Leaving out the pictures, transcribe all of the records faithfully.

====== Data records ======

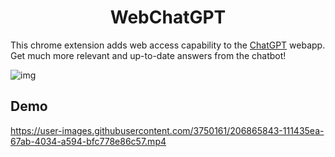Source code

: <h1 align="center">WebChatGPT</h1>

This chrome extension adds web access capability to the [ChatGPT](https://chat.openai.com/) webapp. Get much more relevant and up-to-date answers from the chatbot!

![img](https://user-images.githubusercontent.com/3750161/205716268-7b44d522-eef0-44af-b8ec-cf8943a97622.PNG)


## Demo

https://user-images.githubusercontent.com/3750161/206865843-111435ea-67ab-4034-a594-bfc778e86c57.mp4
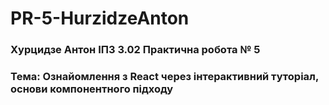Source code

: # PR-5-HurzidzeAnton
### Хурцидзе Антон IПЗ 3.02 Практична робота № 5
### Тема: Ознайомлення з React через інтерактивний туторіал, основи компонентного підходу
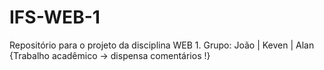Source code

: # IFS-WEB-1
Repositório para o projeto da disciplina WEB 1. Grupo: João | Keven | Alan
{Trabalho acadêmico -> dispensa comentários !}
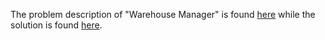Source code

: The problem description of "Warehouse Manager" is found [here](https://leetcode.com/problems/warehouse-manager/) while the solution is found [here](https://github.com/aurimas13/Solutions-To-Problems/blob/main/LeetCode/Pandas%20Solutions/Warehouse%20Manager/warehouse_manager.py).
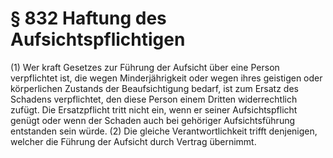 # § 832 Haftung des Aufsichtspflichtigen
(1) Wer kraft Gesetzes zur Führung der Aufsicht über eine Person verpflichtet ist, die wegen Minderjährigkeit oder wegen ihres geistigen oder körperlichen Zustands der Beaufsichtigung bedarf, ist zum Ersatz des Schadens verpflichtet, den diese Person einem Dritten widerrechtlich zufügt. Die Ersatzpflicht tritt nicht ein, wenn er seiner Aufsichtspflicht genügt oder wenn der Schaden auch bei gehöriger Aufsichtsführung entstanden sein würde.
(2) Die gleiche Verantwortlichkeit trifft denjenigen, welcher die Führung der Aufsicht durch Vertrag übernimmt.
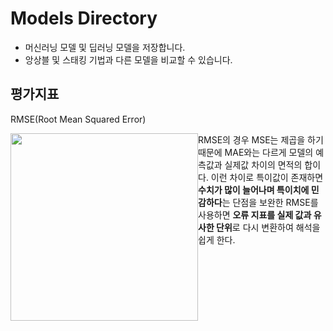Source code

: # Models Directory


- 머신러닝 모델 및 딥러닝 모델을 저장합니다.
- 앙상블 및 스태킹 기법과 다른 모델을 비교할 수 있습니다.

## 평가지표
RMSE(Root Mean Squared Error)

<img src="https://github.com/yeardream2-KurlyProject/products_price_predict/blob/main/models/rmse.png" width="300" style="float:left" />

RMSE의 경우 MSE는 제곱을 하기 때문에 MAE와는 다르게 모델의 예측값과 실제값 차이의 면적의 합이다. 이런 차이로 특이값이 존재하면 **수치가 많이 늘어나며 특이치에 민감하다**는 단점을 보완한 RMSE를 사용하면 **오류 지표를 실제 값과 유사한 단위**로 다시 변환하여 해석을 쉽게 한다.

======

### Written reply
Source code

: <h1 align="center">WebChatGPT</h1>

This chrome extension adds web access capability to the [ChatGPT](https://chat.openai.com/) webapp. Get much more relevant and up-to-date answers from the chatbot!

![img](https://user-images.githubusercontent.com/3750161/205716268-7b44d522-eef0-44af-b8ec-cf8943a97622.PNG)


## Demo

https://user-images.githubusercontent.com/3750161/206865843-111435ea-67ab-4034-a594-bfc778e86c57.mp4
Source code

: # PR-5-HurzidzeAnton
### Хурцидзе Антон IПЗ 3.02 Практична робота № 5
### Тема: Ознайомлення з React через інтерактивний туторіал, основи компонентного підходу
Source code

: # IFS-WEB-1
Repositório para o projeto da disciplina WEB 1. Grupo: João | Keven | Alan
{Trabalho acadêmico -> dispensa comentários !}
Source code

: The problem description of "Warehouse Manager" is found [here](https://leetcode.com/problems/warehouse-manager/) while the solution is found [here](https://github.com/aurimas13/Solutions-To-Problems/blob/main/LeetCode/Pandas%20Solutions/Warehouse%20Manager/warehouse_manager.py).
 # § 832 Haftung des Aufsichtspflichtigen
(1) Wer kraft Gesetzes zur Führung der Aufsicht über eine Person verpflichtet ist, die wegen Minderjährigkeit oder wegen ihres geistigen oder körperlichen Zustands der Beaufsichtigung bedarf, ist zum Ersatz des Schadens verpflichtet, den diese Person einem Dritten widerrechtlich zufügt. Die Ersatzpflicht tritt nicht ein, wenn er seiner Aufsichtspflicht genügt oder wenn der Schaden auch bei gehöriger Aufsichtsführung entstanden sein würde.
(2) Die gleiche Verantwortlichkeit trifft denjenigen, welcher die Führung der Aufsicht durch Vertrag übernimmt.
Source code

: # Models Directory


- 머신러닝 모델 및 딥러닝 모델을 저장합니다.
- 앙상블 및 스태킹 기법과 다른 모델을 비교할 수 있습니다.

## 평가지표
RMSE(Root Mean Squared Error)

<img src="https://github.com/yeardream2-KurlyProject/products_price_predict/blob/main/models/rmse.png" width="300" style="float:left" />

RMSE의 경우 MSE는 제곱을 하기 때문에 MAE와는 다르게 모델의 예측값과 실제값 차이의 면적의 합이다. 이런 차이로 특이값이 존재하면 **수치가 많이 늘어나며 특이치에 민감하다**는 단점을 보완한 RMSE를 사용하면 **오류 지표를 실제 값과 유사한 단위**로 다시 변환하여 해석을 쉽게 한다.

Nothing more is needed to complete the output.